'''
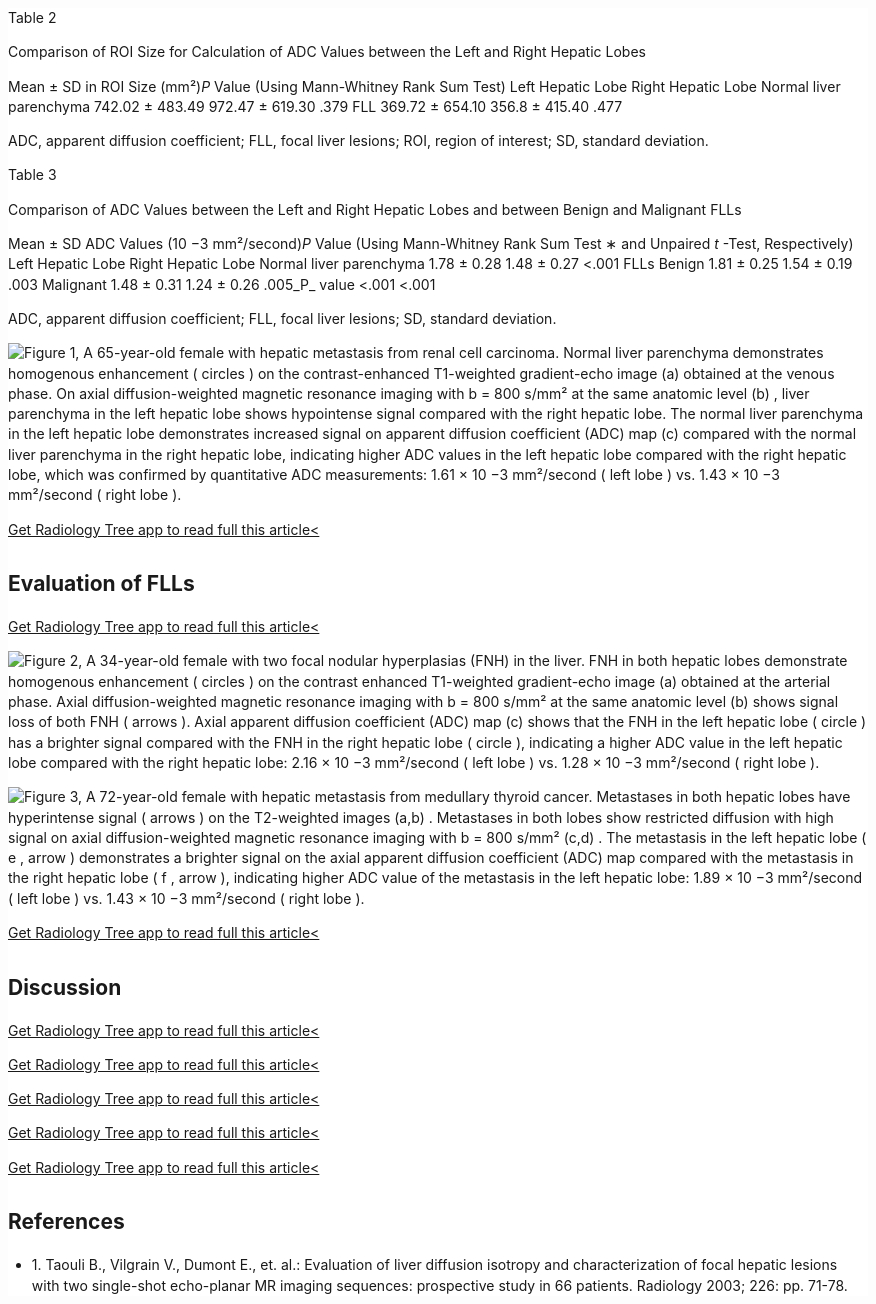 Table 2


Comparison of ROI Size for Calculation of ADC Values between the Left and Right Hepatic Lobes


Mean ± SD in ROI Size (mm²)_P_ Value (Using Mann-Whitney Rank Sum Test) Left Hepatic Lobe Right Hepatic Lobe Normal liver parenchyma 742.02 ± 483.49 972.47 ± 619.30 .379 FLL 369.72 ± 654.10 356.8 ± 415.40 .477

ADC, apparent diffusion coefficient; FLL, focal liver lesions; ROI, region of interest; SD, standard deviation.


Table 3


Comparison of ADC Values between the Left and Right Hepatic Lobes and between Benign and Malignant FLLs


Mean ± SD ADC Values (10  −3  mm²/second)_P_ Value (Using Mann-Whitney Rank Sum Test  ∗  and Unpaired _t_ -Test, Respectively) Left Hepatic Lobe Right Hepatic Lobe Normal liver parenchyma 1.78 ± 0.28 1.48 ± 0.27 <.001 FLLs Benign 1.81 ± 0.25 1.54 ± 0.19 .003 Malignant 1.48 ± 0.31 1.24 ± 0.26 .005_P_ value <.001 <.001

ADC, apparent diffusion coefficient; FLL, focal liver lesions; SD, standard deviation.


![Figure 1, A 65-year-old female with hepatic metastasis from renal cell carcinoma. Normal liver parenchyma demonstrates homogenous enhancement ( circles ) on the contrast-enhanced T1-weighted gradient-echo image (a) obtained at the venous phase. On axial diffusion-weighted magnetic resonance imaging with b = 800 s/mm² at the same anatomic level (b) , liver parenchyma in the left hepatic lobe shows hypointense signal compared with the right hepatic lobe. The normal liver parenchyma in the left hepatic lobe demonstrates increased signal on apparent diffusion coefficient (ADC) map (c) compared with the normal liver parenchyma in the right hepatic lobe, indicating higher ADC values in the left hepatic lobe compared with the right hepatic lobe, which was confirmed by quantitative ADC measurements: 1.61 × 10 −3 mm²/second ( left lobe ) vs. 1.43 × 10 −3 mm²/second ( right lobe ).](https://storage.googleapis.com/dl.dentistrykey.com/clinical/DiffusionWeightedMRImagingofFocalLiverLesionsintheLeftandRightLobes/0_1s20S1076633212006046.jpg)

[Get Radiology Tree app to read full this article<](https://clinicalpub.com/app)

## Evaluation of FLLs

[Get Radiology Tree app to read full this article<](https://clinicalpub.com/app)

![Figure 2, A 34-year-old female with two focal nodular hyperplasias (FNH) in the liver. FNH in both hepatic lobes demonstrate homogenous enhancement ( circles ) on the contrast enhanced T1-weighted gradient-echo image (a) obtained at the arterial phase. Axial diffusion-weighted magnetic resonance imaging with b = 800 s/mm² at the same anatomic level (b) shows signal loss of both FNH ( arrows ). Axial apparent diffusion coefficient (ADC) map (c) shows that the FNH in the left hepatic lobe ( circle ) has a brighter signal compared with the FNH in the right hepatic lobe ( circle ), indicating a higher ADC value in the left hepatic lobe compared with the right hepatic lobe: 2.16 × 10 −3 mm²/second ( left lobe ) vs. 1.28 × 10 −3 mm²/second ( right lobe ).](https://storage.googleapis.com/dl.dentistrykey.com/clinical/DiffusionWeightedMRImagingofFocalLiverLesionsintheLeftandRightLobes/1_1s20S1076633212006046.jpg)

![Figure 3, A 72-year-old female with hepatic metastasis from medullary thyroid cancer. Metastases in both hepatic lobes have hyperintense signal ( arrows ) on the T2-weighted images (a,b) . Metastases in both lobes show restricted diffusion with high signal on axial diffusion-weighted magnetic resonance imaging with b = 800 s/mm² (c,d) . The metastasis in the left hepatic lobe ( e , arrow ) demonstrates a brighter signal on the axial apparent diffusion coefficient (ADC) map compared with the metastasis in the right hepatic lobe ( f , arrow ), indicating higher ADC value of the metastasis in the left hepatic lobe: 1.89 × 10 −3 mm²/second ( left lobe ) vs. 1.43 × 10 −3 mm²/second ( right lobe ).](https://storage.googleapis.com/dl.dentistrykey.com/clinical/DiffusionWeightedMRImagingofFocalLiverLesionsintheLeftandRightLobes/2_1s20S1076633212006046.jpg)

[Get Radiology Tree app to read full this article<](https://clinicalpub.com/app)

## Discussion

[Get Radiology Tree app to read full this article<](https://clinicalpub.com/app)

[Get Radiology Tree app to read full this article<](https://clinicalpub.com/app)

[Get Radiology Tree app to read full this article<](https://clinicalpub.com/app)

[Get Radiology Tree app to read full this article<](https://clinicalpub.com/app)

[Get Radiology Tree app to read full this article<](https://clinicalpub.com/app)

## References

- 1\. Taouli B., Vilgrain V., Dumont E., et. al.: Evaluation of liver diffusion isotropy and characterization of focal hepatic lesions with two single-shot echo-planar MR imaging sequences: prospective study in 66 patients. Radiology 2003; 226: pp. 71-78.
'''
Which lines of the entries above contain the string "Using"? Copy each one.

Mean ± SD in ROI Size (mm²)_P_ Value (Using Mann-Whitney Rank Sum Test) Left Hepatic Lobe Right Hepatic Lobe Normal liver parenchyma 742.02 ± 483.49 972.47 ± 619.30 .379 FLL 369.72 ± 654.10 356.8 ± 415.40 .477
Mean ± SD ADC Values (10  −3  mm²/second)_P_ Value (Using Mann-Whitney Rank Sum Test  ∗  and Unpaired _t_ -Test, Respectively) Left Hepatic Lobe Right Hepatic Lobe Normal liver parenchyma 1.78 ± 0.28 1.48 ± 0.27 <.001 FLLs Benign 1.81 ± 0.25 1.54 ± 0.19 .003 Malignant 1.48 ± 0.31 1.24 ± 0.26 .005_P_ value <.001 <.001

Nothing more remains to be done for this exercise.